### Extracted entries

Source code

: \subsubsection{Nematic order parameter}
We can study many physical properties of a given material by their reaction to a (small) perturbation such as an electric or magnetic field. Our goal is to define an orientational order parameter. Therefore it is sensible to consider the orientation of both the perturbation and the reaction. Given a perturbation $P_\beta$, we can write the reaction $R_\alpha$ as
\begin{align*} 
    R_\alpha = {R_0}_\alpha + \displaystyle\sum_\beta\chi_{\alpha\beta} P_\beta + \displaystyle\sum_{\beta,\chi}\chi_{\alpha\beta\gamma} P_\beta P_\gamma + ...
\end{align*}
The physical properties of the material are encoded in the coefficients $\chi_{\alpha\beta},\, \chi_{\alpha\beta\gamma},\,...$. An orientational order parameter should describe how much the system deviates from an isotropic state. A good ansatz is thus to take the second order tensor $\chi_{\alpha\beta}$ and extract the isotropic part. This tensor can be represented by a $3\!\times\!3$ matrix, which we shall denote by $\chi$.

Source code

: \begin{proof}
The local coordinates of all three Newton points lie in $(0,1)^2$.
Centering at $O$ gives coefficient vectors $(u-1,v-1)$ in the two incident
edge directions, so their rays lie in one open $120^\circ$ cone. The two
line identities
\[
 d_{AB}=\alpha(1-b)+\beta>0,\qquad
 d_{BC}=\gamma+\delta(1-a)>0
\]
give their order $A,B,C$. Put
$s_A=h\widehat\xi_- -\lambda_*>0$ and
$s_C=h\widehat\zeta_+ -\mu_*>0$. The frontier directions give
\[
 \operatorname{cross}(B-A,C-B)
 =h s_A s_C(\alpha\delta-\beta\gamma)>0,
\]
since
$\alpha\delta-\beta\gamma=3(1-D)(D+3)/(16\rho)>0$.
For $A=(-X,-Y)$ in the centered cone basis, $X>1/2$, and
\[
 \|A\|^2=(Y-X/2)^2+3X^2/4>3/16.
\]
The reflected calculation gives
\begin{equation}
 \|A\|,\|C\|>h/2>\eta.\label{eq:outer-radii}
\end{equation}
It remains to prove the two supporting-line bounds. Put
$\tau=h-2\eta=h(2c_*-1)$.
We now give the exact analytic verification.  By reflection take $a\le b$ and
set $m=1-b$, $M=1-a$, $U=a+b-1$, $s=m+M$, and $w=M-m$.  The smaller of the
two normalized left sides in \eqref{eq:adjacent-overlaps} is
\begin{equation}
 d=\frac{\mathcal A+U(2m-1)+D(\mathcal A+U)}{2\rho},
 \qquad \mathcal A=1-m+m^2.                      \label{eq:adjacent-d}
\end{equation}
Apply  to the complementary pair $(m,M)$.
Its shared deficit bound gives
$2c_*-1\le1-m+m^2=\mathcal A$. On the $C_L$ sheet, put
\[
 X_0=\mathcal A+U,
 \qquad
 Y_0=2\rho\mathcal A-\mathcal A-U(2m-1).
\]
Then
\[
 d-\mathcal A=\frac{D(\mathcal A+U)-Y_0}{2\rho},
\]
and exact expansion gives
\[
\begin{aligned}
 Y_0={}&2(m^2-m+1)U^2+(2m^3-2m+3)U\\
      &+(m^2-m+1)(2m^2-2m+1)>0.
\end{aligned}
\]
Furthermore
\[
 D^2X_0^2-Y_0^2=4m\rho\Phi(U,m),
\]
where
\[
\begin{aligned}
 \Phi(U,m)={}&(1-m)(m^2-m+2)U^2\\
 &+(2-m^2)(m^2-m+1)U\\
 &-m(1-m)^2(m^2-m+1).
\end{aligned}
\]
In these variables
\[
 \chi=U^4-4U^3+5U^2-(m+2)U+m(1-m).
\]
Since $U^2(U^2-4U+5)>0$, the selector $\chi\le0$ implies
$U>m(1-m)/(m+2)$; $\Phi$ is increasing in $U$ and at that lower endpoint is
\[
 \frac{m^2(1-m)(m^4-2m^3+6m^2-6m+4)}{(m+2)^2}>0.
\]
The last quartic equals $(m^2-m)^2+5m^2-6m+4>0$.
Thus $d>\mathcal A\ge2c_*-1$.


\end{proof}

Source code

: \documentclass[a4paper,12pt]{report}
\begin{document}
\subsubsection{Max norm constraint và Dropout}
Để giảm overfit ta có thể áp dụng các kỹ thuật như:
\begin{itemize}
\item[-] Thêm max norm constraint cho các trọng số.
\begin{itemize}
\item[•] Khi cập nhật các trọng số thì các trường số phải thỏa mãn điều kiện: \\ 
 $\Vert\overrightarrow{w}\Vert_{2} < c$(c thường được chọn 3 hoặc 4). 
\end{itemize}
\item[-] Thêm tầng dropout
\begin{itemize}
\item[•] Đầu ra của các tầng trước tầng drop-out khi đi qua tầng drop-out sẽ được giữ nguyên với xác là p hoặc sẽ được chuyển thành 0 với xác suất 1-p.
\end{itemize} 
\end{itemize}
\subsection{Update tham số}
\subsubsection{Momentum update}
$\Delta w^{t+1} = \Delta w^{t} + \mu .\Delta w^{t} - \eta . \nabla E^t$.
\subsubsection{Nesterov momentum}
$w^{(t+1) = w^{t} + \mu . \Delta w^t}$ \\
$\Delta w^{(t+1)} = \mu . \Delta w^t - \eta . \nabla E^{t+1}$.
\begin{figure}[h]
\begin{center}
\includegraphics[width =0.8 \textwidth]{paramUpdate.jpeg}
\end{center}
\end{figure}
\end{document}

######

[Task prompt] In full and word for word, give the listing above again.

[Exercise answer]
Source code

: \subsubsection{Nematic order parameter}
We can study many physical properties of a given material by their reaction to a (small) perturbation such as an electric or magnetic field. Our goal is to define an orientational order parameter. Therefore it is sensible to consider the orientation of both the perturbation and the reaction. Given a perturbation $P_\beta$, we can write the reaction $R_\alpha$ as
\begin{align*} 
    R_\alpha = {R_0}_\alpha + \displaystyle\sum_\beta\chi_{\alpha\beta} P_\beta + \displaystyle\sum_{\beta,\chi}\chi_{\alpha\beta\gamma} P_\beta P_\gamma + ...
\end{align*}
The physical properties of the material are encoded in the coefficients $\chi_{\alpha\beta},\, \chi_{\alpha\beta\gamma},\,...$. An orientational order parameter should describe how much the system deviates from an isotropic state. A good ansatz is thus to take the second order tensor $\chi_{\alpha\beta}$ and extract the isotropic part. This tensor can be represented by a $3\!\times\!3$ matrix, which we shall denote by $\chi$.

Source code

: \begin{proof}
The local coordinates of all three Newton points lie in $(0,1)^2$.
Centering at $O$ gives coefficient vectors $(u-1,v-1)$ in the two incident
edge directions, so their rays lie in one open $120^\circ$ cone. The two
line identities
\[
 d_{AB}=\alpha(1-b)+\beta>0,\qquad
 d_{BC}=\gamma+\delta(1-a)>0
\]
give their order $A,B,C$. Put
$s_A=h\widehat\xi_- -\lambda_*>0$ and
$s_C=h\widehat\zeta_+ -\mu_*>0$. The frontier directions give
\[
 \operatorname{cross}(B-A,C-B)
 =h s_A s_C(\alpha\delta-\beta\gamma)>0,
\]
since
$\alpha\delta-\beta\gamma=3(1-D)(D+3)/(16\rho)>0$.
For $A=(-X,-Y)$ in the centered cone basis, $X>1/2$, and
\[
 \|A\|^2=(Y-X/2)^2+3X^2/4>3/16.
\]
The reflected calculation gives
\begin{equation}
 \|A\|,\|C\|>h/2>\eta.\label{eq:outer-radii}
\end{equation}
It remains to prove the two supporting-line bounds. Put
$\tau=h-2\eta=h(2c_*-1)$.
We now give the exact analytic verification.  By reflection take $a\le b$ and
set $m=1-b$, $M=1-a$, $U=a+b-1$, $s=m+M$, and $w=M-m$.  The smaller of the
two normalized left sides in \eqref{eq:adjacent-overlaps} is
\begin{equation}
 d=\frac{\mathcal A+U(2m-1)+D(\mathcal A+U)}{2\rho},
 \qquad \mathcal A=1-m+m^2.                      \label{eq:adjacent-d}
\end{equation}
Apply  to the complementary pair $(m,M)$.
Its shared deficit bound gives
$2c_*-1\le1-m+m^2=\mathcal A$. On the $C_L$ sheet, put
\[
 X_0=\mathcal A+U,
 \qquad
 Y_0=2\rho\mathcal A-\mathcal A-U(2m-1).
\]
Then
\[
 d-\mathcal A=\frac{D(\mathcal A+U)-Y_0}{2\rho},
\]
and exact expansion gives
\[
\begin{aligned}
 Y_0={}&2(m^2-m+1)U^2+(2m^3-2m+3)U\\
      &+(m^2-m+1)(2m^2-2m+1)>0.
\end{aligned}
\]
Furthermore
\[
 D^2X_0^2-Y_0^2=4m\rho\Phi(U,m),
\]
where
\[
\begin{aligned}
 \Phi(U,m)={}&(1-m)(m^2-m+2)U^2\\
 &+(2-m^2)(m^2-m+1)U\\
 &-m(1-m)^2(m^2-m+1).
\end{aligned}
\]
In these variables
\[
 \chi=U^4-4U^3+5U^2-(m+2)U+m(1-m).
\]
Since $U^2(U^2-4U+5)>0$, the selector $\chi\le0$ implies
$U>m(1-m)/(m+2)$; $\Phi$ is increasing in $U$ and at that lower endpoint is
\[
 \frac{m^2(1-m)(m^4-2m^3+6m^2-6m+4)}{(m+2)^2}>0.
\]
The last quartic equals $(m^2-m)^2+5m^2-6m+4>0$.
Thus $d>\mathcal A\ge2c_*-1$.


\end{proof}

Source code

: \documentclass[a4paper,12pt]{report}
\begin{document}
\subsubsection{Max norm constraint và Dropout}
Để giảm overfit ta có thể áp dụng các kỹ thuật như:
\begin{itemize}
\item[-] Thêm max norm constraint cho các trọng số.
\begin{itemize}
\item[•] Khi cập nhật các trọng số thì các trường số phải thỏa mãn điều kiện: \\ 
 $\Vert\overrightarrow{w}\Vert_{2} < c$(c thường được chọn 3 hoặc 4). 
\end{itemize}
\item[-] Thêm tầng dropout
\begin{itemize}
\item[•] Đầu ra của các tầng trước tầng drop-out khi đi qua tầng drop-out sẽ được giữ nguyên với xác là p hoặc sẽ được chuyển thành 0 với xác suất 1-p.
\end{itemize} 
\end{itemize}
\subsection{Update tham số}
\subsubsection{Momentum update}
$\Delta w^{t+1} = \Delta w^{t} + \mu .\Delta w^{t} - \eta . \nabla E^t$.
\subsubsection{Nesterov momentum}
$w^{(t+1) = w^{t} + \mu . \Delta w^t}$ \\
$\Delta w^{(t+1)} = \mu . \Delta w^t - \eta . \nabla E^{t+1}$.
\begin{figure}[h]
\begin{center}
\includegraphics[width =0.8 \textwidth]{paramUpdate.jpeg}
\end{center}
\end{figure}
\end{document}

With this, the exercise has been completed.